:: TASK ITEM ::
Work through the data below and give the number of lines holding the word "left", without any other text.
===== TASK DATA =====
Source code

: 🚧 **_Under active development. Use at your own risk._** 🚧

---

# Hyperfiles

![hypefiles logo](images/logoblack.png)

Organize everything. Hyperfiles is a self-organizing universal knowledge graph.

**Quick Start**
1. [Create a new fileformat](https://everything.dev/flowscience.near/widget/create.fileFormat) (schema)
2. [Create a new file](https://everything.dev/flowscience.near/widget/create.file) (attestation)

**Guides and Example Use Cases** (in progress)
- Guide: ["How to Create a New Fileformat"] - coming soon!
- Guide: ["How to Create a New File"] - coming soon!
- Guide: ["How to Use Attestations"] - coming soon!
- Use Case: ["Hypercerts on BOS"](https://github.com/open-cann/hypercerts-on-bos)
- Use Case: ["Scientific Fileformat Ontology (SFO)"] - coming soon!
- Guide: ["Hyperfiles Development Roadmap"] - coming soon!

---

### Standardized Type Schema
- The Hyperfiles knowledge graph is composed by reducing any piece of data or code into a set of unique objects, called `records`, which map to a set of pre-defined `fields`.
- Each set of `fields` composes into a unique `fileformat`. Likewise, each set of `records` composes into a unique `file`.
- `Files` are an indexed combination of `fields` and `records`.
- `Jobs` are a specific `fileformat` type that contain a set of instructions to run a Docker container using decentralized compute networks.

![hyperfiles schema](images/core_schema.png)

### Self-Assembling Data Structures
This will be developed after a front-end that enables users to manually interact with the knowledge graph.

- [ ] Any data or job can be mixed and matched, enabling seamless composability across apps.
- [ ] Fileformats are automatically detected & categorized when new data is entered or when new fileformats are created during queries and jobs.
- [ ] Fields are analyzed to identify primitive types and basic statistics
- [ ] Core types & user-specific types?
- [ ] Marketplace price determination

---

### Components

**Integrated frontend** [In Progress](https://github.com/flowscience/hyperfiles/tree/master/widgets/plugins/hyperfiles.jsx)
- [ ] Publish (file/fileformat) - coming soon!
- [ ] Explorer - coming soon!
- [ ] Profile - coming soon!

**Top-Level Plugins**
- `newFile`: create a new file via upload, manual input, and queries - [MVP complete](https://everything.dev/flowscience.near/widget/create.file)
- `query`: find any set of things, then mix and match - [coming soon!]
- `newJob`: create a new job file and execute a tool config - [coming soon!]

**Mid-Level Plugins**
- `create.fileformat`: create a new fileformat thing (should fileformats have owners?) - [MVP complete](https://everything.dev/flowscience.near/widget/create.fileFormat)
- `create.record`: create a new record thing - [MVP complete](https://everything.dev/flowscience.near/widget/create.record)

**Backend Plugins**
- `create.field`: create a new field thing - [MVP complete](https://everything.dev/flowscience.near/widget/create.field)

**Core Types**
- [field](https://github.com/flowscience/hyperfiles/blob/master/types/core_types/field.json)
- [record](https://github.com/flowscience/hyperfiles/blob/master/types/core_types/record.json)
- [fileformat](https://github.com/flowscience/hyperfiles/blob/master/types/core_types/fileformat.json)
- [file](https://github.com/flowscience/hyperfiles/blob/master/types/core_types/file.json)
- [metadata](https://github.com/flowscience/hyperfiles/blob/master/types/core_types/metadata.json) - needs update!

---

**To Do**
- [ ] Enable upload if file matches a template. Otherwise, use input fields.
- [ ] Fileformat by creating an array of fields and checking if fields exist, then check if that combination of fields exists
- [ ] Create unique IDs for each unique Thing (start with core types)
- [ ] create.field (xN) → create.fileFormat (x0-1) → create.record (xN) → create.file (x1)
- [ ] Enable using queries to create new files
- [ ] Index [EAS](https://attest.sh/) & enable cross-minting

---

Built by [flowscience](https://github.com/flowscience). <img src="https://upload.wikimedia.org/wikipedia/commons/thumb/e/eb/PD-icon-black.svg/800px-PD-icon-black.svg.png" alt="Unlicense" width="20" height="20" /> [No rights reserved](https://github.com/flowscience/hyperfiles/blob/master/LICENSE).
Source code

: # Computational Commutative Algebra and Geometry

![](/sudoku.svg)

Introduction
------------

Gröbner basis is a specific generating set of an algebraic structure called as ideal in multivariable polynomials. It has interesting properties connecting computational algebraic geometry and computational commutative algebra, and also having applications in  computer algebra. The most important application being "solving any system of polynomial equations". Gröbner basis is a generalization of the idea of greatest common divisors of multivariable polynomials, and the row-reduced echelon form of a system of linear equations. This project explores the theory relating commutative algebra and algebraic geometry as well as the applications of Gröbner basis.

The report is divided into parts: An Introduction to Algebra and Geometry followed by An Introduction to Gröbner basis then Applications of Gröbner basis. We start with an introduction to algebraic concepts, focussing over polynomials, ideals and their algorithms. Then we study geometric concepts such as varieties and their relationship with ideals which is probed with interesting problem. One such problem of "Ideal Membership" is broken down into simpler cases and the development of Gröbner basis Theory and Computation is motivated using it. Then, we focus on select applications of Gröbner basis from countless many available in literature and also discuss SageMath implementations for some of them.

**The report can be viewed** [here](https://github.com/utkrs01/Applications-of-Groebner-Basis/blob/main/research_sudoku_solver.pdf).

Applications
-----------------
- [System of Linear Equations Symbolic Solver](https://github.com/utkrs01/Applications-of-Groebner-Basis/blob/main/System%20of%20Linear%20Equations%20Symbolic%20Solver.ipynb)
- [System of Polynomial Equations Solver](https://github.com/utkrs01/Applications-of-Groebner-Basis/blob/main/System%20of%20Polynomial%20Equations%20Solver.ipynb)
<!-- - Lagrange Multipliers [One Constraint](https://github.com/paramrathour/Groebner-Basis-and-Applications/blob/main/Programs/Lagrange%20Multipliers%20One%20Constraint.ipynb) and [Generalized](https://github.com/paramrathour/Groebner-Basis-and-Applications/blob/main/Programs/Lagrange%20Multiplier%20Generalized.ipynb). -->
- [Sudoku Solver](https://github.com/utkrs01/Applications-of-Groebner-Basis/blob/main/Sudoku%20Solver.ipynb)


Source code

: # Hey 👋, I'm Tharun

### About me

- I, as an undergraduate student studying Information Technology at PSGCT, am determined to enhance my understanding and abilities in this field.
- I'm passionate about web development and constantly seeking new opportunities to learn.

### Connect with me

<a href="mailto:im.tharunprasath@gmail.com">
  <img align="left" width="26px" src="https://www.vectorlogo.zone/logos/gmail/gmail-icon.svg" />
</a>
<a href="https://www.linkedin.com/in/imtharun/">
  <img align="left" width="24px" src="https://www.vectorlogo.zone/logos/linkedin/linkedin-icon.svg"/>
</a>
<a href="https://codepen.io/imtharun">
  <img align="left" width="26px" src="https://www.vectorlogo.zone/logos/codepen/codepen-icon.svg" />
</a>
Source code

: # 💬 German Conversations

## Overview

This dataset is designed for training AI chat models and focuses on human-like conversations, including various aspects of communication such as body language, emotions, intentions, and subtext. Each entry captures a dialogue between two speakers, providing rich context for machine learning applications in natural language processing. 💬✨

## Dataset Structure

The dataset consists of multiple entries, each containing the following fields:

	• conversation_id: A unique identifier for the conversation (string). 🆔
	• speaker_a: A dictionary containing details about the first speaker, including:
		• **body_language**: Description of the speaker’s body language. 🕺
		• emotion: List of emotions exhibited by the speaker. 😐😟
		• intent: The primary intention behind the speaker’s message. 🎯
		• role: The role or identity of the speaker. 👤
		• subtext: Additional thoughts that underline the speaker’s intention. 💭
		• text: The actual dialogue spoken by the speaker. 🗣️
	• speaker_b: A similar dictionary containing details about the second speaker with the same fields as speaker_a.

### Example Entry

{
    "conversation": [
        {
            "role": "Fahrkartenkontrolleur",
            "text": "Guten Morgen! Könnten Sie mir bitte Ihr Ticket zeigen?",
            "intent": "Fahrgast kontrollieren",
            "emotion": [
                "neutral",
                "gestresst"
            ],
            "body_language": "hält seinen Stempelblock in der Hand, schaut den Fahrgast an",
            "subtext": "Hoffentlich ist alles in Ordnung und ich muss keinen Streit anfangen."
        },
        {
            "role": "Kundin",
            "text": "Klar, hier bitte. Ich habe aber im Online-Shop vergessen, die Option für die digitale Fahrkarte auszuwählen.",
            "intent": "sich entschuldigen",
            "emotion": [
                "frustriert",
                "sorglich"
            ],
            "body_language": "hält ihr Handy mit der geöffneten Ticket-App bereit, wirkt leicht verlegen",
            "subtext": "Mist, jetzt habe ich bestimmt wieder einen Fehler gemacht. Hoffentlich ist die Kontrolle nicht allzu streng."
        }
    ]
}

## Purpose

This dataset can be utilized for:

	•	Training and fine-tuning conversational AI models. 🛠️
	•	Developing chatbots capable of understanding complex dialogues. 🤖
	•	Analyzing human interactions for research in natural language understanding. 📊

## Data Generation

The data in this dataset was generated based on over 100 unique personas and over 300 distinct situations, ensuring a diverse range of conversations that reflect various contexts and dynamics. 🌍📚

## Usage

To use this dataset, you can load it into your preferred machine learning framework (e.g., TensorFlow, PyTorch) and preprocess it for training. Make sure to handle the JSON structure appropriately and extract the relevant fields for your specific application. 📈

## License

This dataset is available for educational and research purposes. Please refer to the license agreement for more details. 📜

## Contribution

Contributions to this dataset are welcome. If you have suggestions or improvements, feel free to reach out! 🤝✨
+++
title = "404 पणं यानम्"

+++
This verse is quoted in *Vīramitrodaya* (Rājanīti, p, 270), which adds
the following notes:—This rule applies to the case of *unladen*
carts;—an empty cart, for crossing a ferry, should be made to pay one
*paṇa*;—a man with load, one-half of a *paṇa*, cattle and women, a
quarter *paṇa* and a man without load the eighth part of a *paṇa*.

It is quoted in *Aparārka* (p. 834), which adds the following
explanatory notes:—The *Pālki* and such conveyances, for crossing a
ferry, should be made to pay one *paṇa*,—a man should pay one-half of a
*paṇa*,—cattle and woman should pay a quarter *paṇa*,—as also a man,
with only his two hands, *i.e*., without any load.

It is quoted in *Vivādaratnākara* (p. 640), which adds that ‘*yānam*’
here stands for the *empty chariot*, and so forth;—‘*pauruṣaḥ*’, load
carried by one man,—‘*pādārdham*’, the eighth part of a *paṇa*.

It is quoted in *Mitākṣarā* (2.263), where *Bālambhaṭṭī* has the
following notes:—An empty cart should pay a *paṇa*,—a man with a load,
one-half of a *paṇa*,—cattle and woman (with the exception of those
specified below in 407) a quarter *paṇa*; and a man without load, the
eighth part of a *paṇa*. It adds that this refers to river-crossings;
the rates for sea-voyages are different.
=====
:: WRITTEN ANSWER ::
3